Teoria: Cos’è l’educazione popolare, davvero? Educazione popolare 3/3
Non è indottrinamento, non è animazione socio-culturale, non è “cittadinismo”… ma allora, in cosa consiste esattamente?
Il principio dell’educazione popolare, è di promuovere, al di fuori del sistema d’insegnamento tradizionale, un’educazione che ha come obiettivo il progresso sociale. Essa ha come concetti-pilastri l’emancipazione; la coscientizzazione; lo sviluppo del potere d’agire e la trasformazione sociale. Essa associa gli assi personale, collettivo e politico. Prendendo le distanze dalla vittimizzazione e da un umanesimo paternalista, essa vuole sviluppare la potenza d’agire: potere interiore, potere di, potere su. Il tutto senza cadere nell’eccesso inverso: lo slogan neoliberale colpevolizzatore del tipo “Se vuoi, puoi”. Per il tramite dei processi di educazione popolare, si tratta, individualmente e collettivamente, di affermare la propria dignità, di autoeducarsi, di prendere coscienza dei rapporti sociali e di costruire una forza collettiva, adatta a immaginare e agire per la trasformazione sociale.
Due obiettivi per tutto ciò: “autorizzarsi a “, e desiderare il miglioramento della società.
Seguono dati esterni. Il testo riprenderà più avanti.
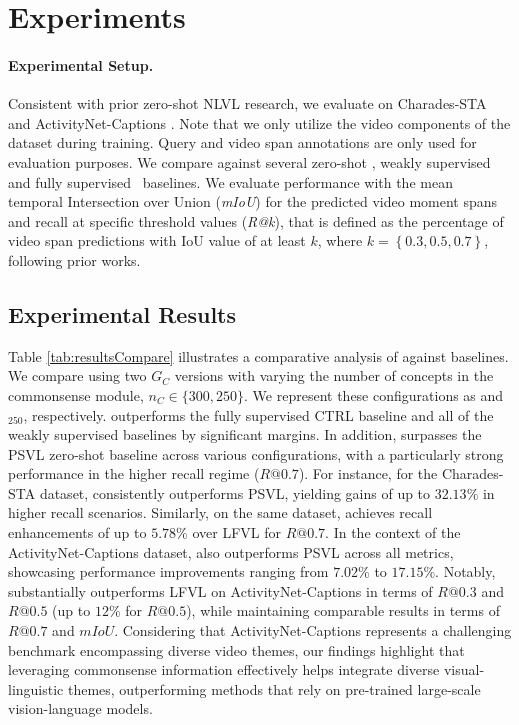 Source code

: 
\section{Experiments}

\paragraph{Experimental Setup.}
Consistent with prior zero-shot NLVL research, we evaluate on Charades-STA \cite{Gao_2017_ICCV} and ActivityNet-Captions \cite{heilbron2015activitynet,krishna2017dense}. Note that we only utilize the video components of the dataset during training. Query and video span annotations are only used for evaluation purposes. We compare \modelname against several zero-shot \cite{nam_zero-shot_2021,kim2023language}, weakly supervised \cite{mithun_weakly_2019,chen_look_2020,lin_weakly-supervised_2020,duan2018weakly,gao2019wslln} and fully supervised~\cite{Gao_2017_ICCV,mun_local-global_2020} baselines. We evaluate performance with the mean temporal Intersection over Union (\textit{mIoU}) for the predicted video moment spans and recall at specific threshold values (\textit{R@k}), that is defined as the percentage of video span predictions with IoU value of at least \(k\), where \(k= \left\{ 0.3,0.5,0.7\right\} \), following prior works. 

\subsection{Experimental Results}
Table \ref{tab:resultsCompare} illustrates a comparative analysis of \modelname against baselines. We compare \modelname using two  \(G_{C}\) versions with varying the number of concepts in the commonsense module, \ie \(n_C \in \{300, 250\}\). We represent these configurations as \modelname and \modelname$_{250}$, respectively. 
\modelname outperforms the fully supervised CTRL baseline and all of the weakly supervised baselines by significant margins. In addition, \modelname surpasses the PSVL zero-shot baseline across various configurations, with a particularly strong performance in the higher recall regime (\(R@0.7\)).
For instance, for the Charades-STA dataset, \modelname consistently outperforms PSVL, yielding gains of up to $32.13\%$ in higher recall scenarios. Similarly, on the same dataset, \modelname achieves recall enhancements of up to $5.78\%$ over LFVL for \(R@0.7\). In the context of the ActivityNet-Captions dataset, \modelname also outperforms PSVL across all metrics, showcasing performance improvements ranging from $7.02\%$ to $17.15\%$.
Notably, \modelname substantially outperforms LFVL on ActivityNet-Captions in terms of \(R@0.3\) and \(R@0.5\) (up to $12\%$ for \(R@0.5\)), while maintaining comparable results in terms of \(R@0.7\) and \(mIoU\). Considering that ActivityNet-Captions represents a challenging benchmark encompassing diverse video themes, our findings highlight that leveraging commonsense information effectively helps integrate diverse visual-linguistic themes, outperforming methods that rely on pre-trained large-scale vision-language models.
1° Obiettivo: “autorizzarsi a”
Qui, si tratta di acquistare in audacia, in creatività, in capacità di pensare da se stessi; di interrogarsi sullo stato delle cose così com’è; di capire che esso non è immutabile; di autorizzarsi a, di sentirsi abilitati a, di sentirsi capaci di, di non autocensurarsi né autolimitarsi al posto che ci è assegnato dai rapporti sociali, il genere, la cultura d’origine; di favorire un’educazione di tutti, uomini e donne, una valorizzazione dei saperi di ognuno. La prima tappa dell’emancipazione, è di prendere coscienza dei rapporti di dominio subiti, che quest’ultimi sono strutturali (soprattutto il razzismo, il patriarcato, il capitalismo, l’eteronormatività) o peculiari a ciascun gruppo (ad esempio l’anzianità, il sapere, …). si tratta di “uccidere lo sbirro che abbiamo nella testa” per riprendere una formula di Augusto Boal (il creatore del Teatro dell’oppresso [1]) e di liberarsi dei domini che abbiamo interiorizzato. Nulla a che vedere, dunque, con lo “sviluppo personale” di cui straripano gli scaffali delle librerie e, che propone dei metodi per essere felici malgrado i rapporti di dominio subiti. Cioè sapere che l’alienazione esiste non basta. I fumatori sanno che “fumare nuoce gravemenete alla salute”. Le donne sanno che le porte delle scuole di ingegneria non sono loro formalmente chiuse. Soltanto una presa di coscienza, provocata da una particolare attribuzione può permettere l’emancipazione da un’alienazione. D’altronde, lo stigma può permettere un’appropriazione e una giustificazione di ciò che può sembrare infamante: “”Si dice questo di me? Finirò con il pensarlo io stesso, e assumerlo e anche volere essere così”.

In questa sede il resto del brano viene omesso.